### Data for analysis
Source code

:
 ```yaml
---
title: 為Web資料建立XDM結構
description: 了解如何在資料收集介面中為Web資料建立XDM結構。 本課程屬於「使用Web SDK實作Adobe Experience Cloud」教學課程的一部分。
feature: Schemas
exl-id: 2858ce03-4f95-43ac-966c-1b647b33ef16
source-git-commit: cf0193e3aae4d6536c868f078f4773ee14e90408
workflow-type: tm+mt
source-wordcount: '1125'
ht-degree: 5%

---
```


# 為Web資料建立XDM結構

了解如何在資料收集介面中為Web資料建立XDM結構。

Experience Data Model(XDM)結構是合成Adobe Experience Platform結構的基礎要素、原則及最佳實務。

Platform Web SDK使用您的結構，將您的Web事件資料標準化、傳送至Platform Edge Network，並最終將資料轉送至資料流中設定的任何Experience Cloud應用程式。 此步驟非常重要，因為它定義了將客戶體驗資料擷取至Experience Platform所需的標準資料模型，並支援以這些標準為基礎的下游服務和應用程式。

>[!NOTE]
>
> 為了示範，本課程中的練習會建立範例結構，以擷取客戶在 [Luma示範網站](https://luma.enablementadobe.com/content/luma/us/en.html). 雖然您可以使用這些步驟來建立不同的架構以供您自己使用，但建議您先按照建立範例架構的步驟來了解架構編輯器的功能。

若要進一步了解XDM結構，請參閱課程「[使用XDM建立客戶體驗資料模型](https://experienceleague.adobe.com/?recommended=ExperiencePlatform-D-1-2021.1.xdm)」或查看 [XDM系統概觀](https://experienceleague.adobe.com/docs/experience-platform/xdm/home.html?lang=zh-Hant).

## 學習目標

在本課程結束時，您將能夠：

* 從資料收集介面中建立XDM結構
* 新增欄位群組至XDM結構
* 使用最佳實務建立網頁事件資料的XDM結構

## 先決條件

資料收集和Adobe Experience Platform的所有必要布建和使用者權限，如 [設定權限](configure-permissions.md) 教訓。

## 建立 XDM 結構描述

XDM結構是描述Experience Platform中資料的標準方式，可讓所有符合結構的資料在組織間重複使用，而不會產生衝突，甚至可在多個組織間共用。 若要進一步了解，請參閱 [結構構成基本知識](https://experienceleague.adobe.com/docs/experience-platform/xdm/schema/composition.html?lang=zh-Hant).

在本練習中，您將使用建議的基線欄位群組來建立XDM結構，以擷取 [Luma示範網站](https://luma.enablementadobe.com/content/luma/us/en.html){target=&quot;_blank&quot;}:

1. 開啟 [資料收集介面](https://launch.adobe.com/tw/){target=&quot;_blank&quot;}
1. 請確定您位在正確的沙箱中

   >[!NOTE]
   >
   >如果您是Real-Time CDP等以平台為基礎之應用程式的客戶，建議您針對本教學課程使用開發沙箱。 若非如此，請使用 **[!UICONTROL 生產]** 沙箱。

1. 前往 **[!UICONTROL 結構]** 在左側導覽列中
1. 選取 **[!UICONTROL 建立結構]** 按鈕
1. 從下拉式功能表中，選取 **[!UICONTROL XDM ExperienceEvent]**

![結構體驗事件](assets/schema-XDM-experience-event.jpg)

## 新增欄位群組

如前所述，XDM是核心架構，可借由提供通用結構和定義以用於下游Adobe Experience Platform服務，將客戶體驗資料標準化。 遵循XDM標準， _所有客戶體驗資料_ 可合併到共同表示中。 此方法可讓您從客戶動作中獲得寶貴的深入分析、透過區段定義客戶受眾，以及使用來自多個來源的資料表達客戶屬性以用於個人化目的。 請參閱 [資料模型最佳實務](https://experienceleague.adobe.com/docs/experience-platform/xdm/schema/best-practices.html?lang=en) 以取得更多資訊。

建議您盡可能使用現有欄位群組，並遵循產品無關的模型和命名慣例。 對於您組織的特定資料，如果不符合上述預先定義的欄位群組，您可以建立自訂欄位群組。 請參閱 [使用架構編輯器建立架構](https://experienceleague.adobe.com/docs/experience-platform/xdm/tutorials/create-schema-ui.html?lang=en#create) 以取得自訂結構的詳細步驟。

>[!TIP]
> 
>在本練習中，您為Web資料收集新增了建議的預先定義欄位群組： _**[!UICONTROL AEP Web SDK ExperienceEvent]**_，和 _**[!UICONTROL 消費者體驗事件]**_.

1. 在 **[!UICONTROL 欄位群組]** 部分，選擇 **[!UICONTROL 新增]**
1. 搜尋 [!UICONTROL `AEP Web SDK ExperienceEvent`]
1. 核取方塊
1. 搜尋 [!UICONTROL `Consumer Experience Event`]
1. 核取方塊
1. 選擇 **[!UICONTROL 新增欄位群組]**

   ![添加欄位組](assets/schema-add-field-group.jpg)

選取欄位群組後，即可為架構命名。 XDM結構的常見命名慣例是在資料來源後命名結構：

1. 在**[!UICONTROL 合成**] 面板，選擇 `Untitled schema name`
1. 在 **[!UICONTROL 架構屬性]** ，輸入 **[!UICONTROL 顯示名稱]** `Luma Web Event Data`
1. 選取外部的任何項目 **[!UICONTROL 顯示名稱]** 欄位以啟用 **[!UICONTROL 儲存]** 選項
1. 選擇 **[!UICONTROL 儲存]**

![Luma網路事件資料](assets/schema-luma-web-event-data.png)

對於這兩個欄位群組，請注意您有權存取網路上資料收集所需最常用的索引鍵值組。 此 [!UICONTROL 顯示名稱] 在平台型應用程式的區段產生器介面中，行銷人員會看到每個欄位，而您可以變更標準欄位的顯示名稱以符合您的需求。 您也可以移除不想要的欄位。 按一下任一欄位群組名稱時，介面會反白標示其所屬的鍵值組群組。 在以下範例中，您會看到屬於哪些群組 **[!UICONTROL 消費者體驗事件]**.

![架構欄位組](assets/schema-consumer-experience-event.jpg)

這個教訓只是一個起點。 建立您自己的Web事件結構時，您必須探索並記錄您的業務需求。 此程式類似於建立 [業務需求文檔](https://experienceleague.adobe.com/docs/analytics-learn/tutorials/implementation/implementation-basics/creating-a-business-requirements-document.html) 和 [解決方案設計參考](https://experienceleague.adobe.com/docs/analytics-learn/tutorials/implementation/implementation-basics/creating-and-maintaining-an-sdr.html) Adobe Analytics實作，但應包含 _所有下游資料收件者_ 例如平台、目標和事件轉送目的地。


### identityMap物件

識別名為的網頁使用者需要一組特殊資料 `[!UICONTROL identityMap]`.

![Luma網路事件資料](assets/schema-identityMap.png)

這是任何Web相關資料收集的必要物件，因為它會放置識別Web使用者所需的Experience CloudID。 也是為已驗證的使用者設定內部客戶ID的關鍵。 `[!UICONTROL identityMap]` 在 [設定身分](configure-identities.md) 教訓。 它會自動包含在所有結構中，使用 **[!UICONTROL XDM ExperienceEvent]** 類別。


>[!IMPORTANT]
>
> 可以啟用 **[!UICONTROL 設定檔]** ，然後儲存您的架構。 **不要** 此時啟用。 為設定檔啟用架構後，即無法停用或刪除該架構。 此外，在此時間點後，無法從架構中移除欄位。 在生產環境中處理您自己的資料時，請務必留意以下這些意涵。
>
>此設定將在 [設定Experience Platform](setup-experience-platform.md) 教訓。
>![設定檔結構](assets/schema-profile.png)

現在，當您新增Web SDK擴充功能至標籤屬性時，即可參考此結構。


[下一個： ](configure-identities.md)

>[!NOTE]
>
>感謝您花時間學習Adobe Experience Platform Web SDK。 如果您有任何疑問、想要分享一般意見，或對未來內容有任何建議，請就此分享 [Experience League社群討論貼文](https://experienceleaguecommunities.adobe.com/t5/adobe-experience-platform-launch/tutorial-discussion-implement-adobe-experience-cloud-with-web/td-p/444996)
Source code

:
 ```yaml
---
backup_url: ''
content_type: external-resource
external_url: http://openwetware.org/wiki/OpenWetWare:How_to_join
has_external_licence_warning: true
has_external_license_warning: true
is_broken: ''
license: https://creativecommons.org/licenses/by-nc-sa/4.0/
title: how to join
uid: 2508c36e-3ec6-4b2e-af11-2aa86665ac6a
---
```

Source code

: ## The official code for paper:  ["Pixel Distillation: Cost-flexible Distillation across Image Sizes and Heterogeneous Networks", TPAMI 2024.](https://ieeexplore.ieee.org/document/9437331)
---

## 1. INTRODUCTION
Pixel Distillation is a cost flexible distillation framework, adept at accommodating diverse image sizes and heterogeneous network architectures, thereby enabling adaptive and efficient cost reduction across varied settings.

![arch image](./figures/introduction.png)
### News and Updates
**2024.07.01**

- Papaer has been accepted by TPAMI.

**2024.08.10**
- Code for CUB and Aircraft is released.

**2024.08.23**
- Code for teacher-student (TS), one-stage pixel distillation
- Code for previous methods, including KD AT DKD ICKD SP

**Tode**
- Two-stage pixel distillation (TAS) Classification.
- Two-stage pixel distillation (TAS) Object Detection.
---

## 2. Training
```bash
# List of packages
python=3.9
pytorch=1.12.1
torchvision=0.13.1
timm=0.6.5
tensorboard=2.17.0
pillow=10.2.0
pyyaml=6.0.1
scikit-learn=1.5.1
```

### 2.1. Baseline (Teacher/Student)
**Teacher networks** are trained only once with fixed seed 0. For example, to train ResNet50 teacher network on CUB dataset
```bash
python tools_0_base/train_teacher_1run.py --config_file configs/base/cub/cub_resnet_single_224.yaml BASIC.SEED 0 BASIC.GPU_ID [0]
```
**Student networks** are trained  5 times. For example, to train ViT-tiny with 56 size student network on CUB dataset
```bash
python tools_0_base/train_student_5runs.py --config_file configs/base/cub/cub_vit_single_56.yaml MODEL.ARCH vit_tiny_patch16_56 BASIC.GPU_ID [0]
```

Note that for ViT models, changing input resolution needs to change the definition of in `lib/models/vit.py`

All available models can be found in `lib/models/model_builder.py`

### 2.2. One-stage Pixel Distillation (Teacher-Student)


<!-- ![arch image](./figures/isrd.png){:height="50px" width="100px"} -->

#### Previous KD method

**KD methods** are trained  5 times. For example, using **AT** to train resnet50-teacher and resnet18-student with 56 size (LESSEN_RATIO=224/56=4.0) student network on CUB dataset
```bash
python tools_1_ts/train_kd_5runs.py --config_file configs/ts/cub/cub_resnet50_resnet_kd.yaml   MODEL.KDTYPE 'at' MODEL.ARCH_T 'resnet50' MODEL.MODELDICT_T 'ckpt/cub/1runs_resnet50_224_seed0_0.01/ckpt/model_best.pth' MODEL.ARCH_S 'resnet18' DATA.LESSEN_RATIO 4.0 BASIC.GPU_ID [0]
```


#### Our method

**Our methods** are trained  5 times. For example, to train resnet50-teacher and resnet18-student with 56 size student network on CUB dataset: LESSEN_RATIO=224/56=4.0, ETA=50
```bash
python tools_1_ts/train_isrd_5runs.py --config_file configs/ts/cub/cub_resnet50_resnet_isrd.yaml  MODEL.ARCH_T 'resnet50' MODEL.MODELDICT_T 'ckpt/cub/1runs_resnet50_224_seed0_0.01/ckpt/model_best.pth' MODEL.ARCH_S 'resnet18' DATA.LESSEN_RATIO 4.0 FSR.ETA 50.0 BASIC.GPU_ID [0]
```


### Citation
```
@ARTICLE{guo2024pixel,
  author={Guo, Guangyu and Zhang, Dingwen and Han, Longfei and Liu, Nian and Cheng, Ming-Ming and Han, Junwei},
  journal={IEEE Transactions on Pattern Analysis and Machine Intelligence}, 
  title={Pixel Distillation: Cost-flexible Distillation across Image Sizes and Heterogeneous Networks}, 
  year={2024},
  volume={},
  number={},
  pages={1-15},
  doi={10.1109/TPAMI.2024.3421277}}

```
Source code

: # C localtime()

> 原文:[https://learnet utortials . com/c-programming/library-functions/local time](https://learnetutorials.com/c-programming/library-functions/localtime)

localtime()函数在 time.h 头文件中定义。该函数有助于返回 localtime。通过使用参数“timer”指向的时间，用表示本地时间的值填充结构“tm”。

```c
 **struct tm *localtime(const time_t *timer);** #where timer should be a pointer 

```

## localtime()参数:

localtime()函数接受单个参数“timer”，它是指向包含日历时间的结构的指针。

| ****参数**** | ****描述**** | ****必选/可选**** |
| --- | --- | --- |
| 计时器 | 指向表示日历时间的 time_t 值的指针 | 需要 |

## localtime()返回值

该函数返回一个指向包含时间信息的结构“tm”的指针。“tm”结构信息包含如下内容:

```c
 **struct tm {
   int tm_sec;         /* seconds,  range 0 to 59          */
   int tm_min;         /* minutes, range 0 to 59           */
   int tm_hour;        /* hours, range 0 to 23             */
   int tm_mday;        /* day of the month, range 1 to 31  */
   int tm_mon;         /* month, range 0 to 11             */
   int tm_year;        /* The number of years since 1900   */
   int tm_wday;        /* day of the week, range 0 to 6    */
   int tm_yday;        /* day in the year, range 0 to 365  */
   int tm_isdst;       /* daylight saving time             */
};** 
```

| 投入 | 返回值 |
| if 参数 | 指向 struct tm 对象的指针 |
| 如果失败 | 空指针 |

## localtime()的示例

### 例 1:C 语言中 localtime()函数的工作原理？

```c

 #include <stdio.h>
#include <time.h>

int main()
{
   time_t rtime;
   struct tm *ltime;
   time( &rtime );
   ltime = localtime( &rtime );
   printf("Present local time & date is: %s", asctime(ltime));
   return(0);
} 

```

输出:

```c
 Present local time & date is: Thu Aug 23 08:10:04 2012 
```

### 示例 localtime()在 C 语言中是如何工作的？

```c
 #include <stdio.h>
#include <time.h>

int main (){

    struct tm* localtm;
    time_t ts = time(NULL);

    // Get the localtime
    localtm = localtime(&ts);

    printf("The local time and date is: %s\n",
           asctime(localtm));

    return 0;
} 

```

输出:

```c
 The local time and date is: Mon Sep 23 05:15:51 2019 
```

### Assignment
Looking at the data above, show all lines where the word "dataset" occurs.

### Answer section
**Teacher networks** are trained only once with fixed seed 0. For example, to train ResNet50 teacher network on CUB dataset
**Student networks** are trained  5 times. For example, to train ViT-tiny with 56 size student network on CUB dataset
**KD methods** are trained  5 times. For example, using **AT** to train resnet50-teacher and resnet18-student with 56 size (LESSEN_RATIO=224/56=4.0) student network on CUB dataset
**Our methods** are trained  5 times. For example, to train resnet50-teacher and resnet18-student with 56 size student network on CUB dataset: LESSEN_RATIO=224/56=4.0, ETA=50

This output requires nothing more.